Tobacco

Tobacco plants
When European traders first came to North America around 1500 AD, local people tried to figure out what they could sell to the Europeans in exchange for their fancy steel knives and wool blankets. In the north, the Iroquois and Algonquin began to sell furs, but in the south, Cherokee people tried to sell the Europeans tobacco plants. This was a natural idea, because Cherokee and other Mississippian people had always used tobacco as a kind of money, trading it with each other for things like pipestone or corn.
At first the Europeans didn't want tobacco, because they had never seen it before and they didn't know what to do with it. But native Americans showed the Europeans that you could smoke tobacco. Tobacco soon became very popular back in Europe, where a lot of people got addicted to it even though governments tried to stop them from smoking, and at first Cherokee people sold a lot of tobacco to the traders. By the late 1500's, people of European origin living in North America began to use tobacco as money too.
But in 1612, John Rolfe (who later married Pocahontas) began to get the Europeans to grow their own tobacco in Virginia. As Europeans grew more and more tobacco, they needed people to work in the fields growing it, and by 1619 European traders forced the first Africans to come to Virginia to work in the tobacco fields.

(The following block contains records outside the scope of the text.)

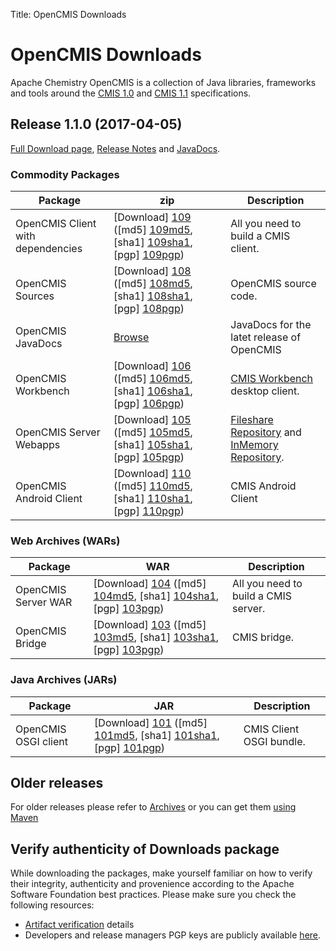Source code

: Title: OpenCMIS Downloads

# OpenCMIS Downloads

Apache Chemistry OpenCMIS is a collection of Java libraries, frameworks and tools around the [CMIS 1.0](https://docs.oasis-open.org/cmis/CMIS/v1.0/cmis-spec-v1.0.html) and [CMIS 1.1](https://docs.oasis-open.org/cmis/CMIS/v1.1/CMIS-v1.1.html) specifications.

<a name="OpenCMIS-1.1.0FullDownloadpage"></a>
## Release 1.1.0 (2017-04-05)
[Full Download page](https://www.apache.org/dyn/closer.lua/chemistry/opencmis/1.1.0/), [Release Notes](https://issues.apache.org/jira/secure/ReleaseNote.jspa?projectId=12310936&version=12338209) and [JavaDocs](1.1.0/maven/apidocs).


### Commodity Packages

Package | zip | Description
--------|-----|-----
OpenCMIS Client with dependencies | [Download] [109] ([md5] [109md5], [sha1] [109sha1], [pgp] [109pgp]) | All you need to build a CMIS client.
OpenCMIS Sources                  | [Download] [108] ([md5] [108md5], [sha1] [108sha1], [pgp] [108pgp]) | OpenCMIS source code.
OpenCMIS JavaDocs                 | [Browse](1.1.0/maven/apidocs)                 | JavaDocs for the latet release of OpenCMIS
OpenCMIS Workbench                | [Download] [106] ([md5] [106md5], [sha1] [106sha1], [pgp] [106pgp]) | [CMIS Workbench][workbench] desktop client.
OpenCMIS Server Webapps           | [Download] [105] ([md5] [105md5], [sha1] [105sha1], [pgp] [105pgp]) | [Fileshare Repository][fileshare] and [InMemory Repository][inmemory].
OpenCMIS Android Client           | [Download] [110] ([md5] [110md5], [sha1] [110sha1], [pgp] [110pgp]) | CMIS Android Client

### Web Archives (WARs)
Package | WAR | Description
--------|-----|------
OpenCMIS Server WAR               | [Download] [104] ([md5] [104md5], [sha1] [104sha1], [pgp] [103pgp]) | All you need to build a CMIS server.
OpenCMIS Bridge                   | [Download] [103] ([md5] [103md5], [sha1] [103sha1], [pgp] [103pgp]) | CMIS bridge.

### Java Archives (JARs)

Package | JAR | Description
--------|-----|------
OpenCMIS OSGI client              | [Download] [101] ([md5] [101md5], [sha1] [101sha1], [pgp] [101pgp]) | CMIS Client OSGI bundle.


## Older releases

For older releases please refer to [Archives](https://archive.apache.org/dist/chemistry/opencmis) or you can get them [using Maven][maven]

## Verify authenticity of Downloads package

While downloading the packages, make yourself familiar on how to verify their integrity, authenticity and provenience according to the Apache Software Foundation best practices.
Please make sure you check the following resources:

  - [Artifact verification](https://chemistry.apache.org/project/verification.html) details
  - Developers and release managers PGP keys are publicly available [here](https://www.apache.org/dist/chemistry/KEYS).

[110]: https://www.apache.org/dyn/closer.lua/chemistry/opencmis/1.1.0/chemistry-opencmis-android-client-1.1.0-pack.zip
[110md5]: https://www.apache.org/dist/chemistry/opencmis/1.1.0/chemistry-opencmis-android-client-1.1.0-pack.zip.md5
[110sha1]: https://www.apache.org/dist/chemistry/opencmis/1.1.0/chemistry-opencmis-android-client-1.1.0-pack.zip.sha1
[110pgp]: https://www.apache.org/dist/chemistry/opencmis/1.1.0/chemistry-opencmis-android-client-1.1.0-pack.zip.asc

[109]: https://www.apache.org/dyn/closer.lua/chemistry/opencmis/1.1.0/chemistry-opencmis-client-impl-1.1.0-with-dependencies.zip
[109md5]: https://www.apache.org/dist/chemistry/opencmis/1.1.0/chemistry-opencmis-client-impl-1.1.0-with-dependencies.zip.md5
[109sha1]: https://www.apache.org/dist/chemistry/opencmis/1.1.0/chemistry-opencmis-client-impl-1.1.0-with-dependencies.zip.sha1
[109pgp]: https://www.apache.org/dist/chemistry/opencmis/1.1.0/chemistry-opencmis-client-impl-1.1.0-with-dependencies.zip.asc

[108]: https://www.apache.org/dyn/closer.lua/chemistry/opencmis/1.1.0/chemistry-opencmis-1.1.0-source-release.zip
[108md5]: https://www.apache.org/dist/chemistry/opencmis/1.1.0/chemistry-opencmis-1.1.0-source-release.zip.md5
[108sha1]: https://www.apache.org/dist/chemistry/opencmis/1.1.0/chemistry-opencmis-1.1.0-source-release.zip.sha1
[108pgp]: https://www.apache.org/dist/chemistry/opencmis/1.1.0/chemistry-opencmis-1.1.0-source-release.zip.asc


[106]: https://www.apache.org/dyn/closer.lua/chemistry/opencmis/1.1.0/chemistry-opencmis-workbench-1.1.0-full.zip
[106md5]: https://www.apache.org/dist/chemistry/opencmis/1.1.0/chemistry-opencmis-workbench-1.1.0-full.zip.md5
[106sha1]: https://www.apache.org/dist/chemistry/opencmis/1.1.0/chemistry-opencmis-workbench-1.1.0-full.zip.sha1
[106pgp]: https://www.apache.org/dist/chemistry/chemistry/opencmis/1.1.0/chemistry-opencmis-workbench-1.1.0-full.zip.asc

[105]: https://www.apache.org/dyn/closer.lua/chemistry/opencmis/1.1.0/chemistry-opencmis-dist-1.1.0-server-webapps.zip
[105md5]: https://www.apache.org/dist/chemistry/opencmis/1.1.0/chemistry-opencmis-dist-1.1.0-server-webapps.zip.md5
[105sha1]: https://www.apache.org/dist/chemistry/opencmis/1.1.0/chemistry-opencmis-dist-1.1.0-server-webapps.zip.sha1
[105pgp]: https://www.apache.org/dist/chemistry/opencmis/1.1.0/chemistry-opencmis-dist-1.1.0-server-webapps.zip.asc

[104]: https://www.apache.org/dyn/closer.lua/chemistry/opencmis/1.1.0/chemistry-opencmis-server-bindings-war-1.1.0.war
[104md5]: https://www.apache.org/dist/chemistry/opencmis/1.1.0/chemistry-opencmis-server-bindings-war-1.1.0.war.md5
[104sha1]: https://www.apache.org/dist/chemistry/opencmis/1.1.0/chemistry-opencmis-server-bindings-war-1.1.0.war.sha1
[104pgp]: https://www.apache.org/dist/chemistry/opencmis/1.1.0/chemistry-opencmis-server-bindings-war-1.1.0.war.asc

[103]: https://www.apache.org/dyn/closer.lua/chemistry/opencmis/1.1.0/chemistry-opencmis-bridge-1.1.0.war
[103md5]: https://www.apache.org/dist/chemistry/opencmis/1.1.0/chemistry-opencmis-bridge-1.1.0.war.md5
[103sha1]: https://www.apache.org/dist/chemistry/opencmis/1.1.0/chemistry-opencmis-bridge-1.1.0.war.sha1
[103pgp]: https://www.apache.org/dist/chemistry/opencmis/1.1.0/chemistry-opencmis-bridge-1.1.0.war.asc

[101]: https://www.apache.org/dyn/closer.lua/chemistry/opencmis/1.1.0/chemistry-opencmis-osgi-client-1.1.0.jar
[101md5]: https://www.apache.org/dist/chemistry/opencmis/1.1.0/chemistry-opencmis-osgi-client-1.1.0.jar.md5
[101sha1]: https://www.apache.org/dist/chemistry/opencmis/1.1.0/chemistry-opencmis-osgi-client-1.1.0.jar.sha1
[101pgp]: https://www.apache.org/dist/chemistry/opencmis/1.1.0/chemistry-opencmis-osgi-client-1.1.0.jar.asc

[fileshare]: developing/repositories/dev-repositories-fileshare.html
[inmemory]: developing/repositories/dev-repositories-inmemory.html
[cmisbrowser]: developing/tools/dev-tools-browser.html
[workbench]: developing/tools/dev-tools-workbench.html
[maven]: developing/dev-use-with-maven.html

Soon many Africans worked as slaves growing tobacco.

Black children working as slaves to dry the tobacco
Many tobacco farmers in Maryland and Virginia supported the Revolutionary War in 1776 because they owed a lot of money to British traders who bought their tobacco, and to the British government for taxes on the tobacco. George Washington was able to borrow money to pay his soldiers by using tobacco as a guarantee for the loan. During the Civil War, almost a hundred years later, the governments of both sides gave soldiers tobacco as part of their pay, and that got a lot of young men to start smoking.
Beginning in the late 1800's, though, people began to realize more and more that smoking was really bad for you, and governments tried harder to get people to stop smoking. Through the 1900's, more and more laws and taxes made it harder to find a place to smoke, and harder to afford a pack of cigarettes. Today, the percentage of the population who smoke is much lower than it was fifty years ago (45 percent then, and about 20 percent now), and it keeps going down.